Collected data
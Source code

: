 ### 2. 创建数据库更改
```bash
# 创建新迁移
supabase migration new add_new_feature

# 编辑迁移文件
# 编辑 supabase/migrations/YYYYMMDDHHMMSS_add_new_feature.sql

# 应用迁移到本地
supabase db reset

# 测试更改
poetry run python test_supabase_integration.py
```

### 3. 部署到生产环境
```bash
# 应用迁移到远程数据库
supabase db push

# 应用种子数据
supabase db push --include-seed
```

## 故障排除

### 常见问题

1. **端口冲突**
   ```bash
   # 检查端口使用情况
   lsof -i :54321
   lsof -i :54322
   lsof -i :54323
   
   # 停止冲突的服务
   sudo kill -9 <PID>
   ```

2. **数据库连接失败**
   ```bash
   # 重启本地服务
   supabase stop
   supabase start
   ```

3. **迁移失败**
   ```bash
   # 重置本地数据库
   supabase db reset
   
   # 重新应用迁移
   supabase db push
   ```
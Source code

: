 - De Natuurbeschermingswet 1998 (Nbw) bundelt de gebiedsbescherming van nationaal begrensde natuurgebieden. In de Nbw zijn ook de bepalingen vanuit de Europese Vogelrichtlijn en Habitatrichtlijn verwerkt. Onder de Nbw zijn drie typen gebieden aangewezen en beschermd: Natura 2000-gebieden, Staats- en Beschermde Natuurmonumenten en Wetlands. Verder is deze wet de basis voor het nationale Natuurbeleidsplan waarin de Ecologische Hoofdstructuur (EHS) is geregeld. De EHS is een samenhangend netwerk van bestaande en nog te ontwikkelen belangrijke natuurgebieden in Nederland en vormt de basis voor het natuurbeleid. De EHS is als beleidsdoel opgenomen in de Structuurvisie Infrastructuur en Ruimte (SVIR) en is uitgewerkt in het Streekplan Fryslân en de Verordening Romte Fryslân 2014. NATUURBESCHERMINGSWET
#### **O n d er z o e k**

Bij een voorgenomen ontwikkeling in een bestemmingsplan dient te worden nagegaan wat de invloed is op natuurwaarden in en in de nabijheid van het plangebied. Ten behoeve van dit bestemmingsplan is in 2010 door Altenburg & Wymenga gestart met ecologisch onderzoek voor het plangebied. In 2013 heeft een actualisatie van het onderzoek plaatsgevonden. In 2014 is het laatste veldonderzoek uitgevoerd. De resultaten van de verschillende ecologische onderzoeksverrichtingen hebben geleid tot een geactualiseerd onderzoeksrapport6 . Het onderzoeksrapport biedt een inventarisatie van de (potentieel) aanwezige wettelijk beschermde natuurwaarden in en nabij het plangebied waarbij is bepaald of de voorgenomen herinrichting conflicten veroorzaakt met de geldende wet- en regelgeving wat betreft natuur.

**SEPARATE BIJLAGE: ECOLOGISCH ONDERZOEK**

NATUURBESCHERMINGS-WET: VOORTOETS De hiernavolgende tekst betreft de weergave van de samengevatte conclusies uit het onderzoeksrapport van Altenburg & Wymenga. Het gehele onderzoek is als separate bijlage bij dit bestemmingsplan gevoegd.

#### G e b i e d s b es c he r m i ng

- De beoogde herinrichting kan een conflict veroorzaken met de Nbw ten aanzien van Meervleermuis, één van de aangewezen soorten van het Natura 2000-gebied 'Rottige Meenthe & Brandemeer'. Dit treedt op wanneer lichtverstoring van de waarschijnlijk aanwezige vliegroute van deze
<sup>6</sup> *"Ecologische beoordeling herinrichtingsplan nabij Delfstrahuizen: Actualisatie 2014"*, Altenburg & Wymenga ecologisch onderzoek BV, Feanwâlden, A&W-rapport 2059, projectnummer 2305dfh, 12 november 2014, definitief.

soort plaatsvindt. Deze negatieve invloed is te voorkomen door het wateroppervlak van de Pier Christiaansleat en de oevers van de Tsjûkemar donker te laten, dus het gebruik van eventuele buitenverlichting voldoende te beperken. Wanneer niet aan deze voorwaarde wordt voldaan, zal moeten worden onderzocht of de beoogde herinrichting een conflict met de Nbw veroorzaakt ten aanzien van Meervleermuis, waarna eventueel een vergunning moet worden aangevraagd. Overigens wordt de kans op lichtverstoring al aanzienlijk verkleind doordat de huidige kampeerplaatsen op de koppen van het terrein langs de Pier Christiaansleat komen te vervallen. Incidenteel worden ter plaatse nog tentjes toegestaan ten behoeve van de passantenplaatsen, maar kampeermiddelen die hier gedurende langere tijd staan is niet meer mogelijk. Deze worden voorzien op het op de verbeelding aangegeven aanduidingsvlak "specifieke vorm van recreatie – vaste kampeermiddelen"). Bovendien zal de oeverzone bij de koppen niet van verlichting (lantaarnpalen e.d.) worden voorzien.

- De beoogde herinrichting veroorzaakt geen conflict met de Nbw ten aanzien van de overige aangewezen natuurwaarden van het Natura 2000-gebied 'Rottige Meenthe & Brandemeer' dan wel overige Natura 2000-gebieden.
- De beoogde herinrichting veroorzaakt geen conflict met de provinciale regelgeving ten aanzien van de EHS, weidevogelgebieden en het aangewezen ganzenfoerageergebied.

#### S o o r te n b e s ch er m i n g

● WHAT TO DO
Go through the entries above, and wherever a line holds the word "lsof", copy that line.

● WRITTEN ANSWER
   lsof -i :54321
   lsof -i :54322
   lsof -i :54323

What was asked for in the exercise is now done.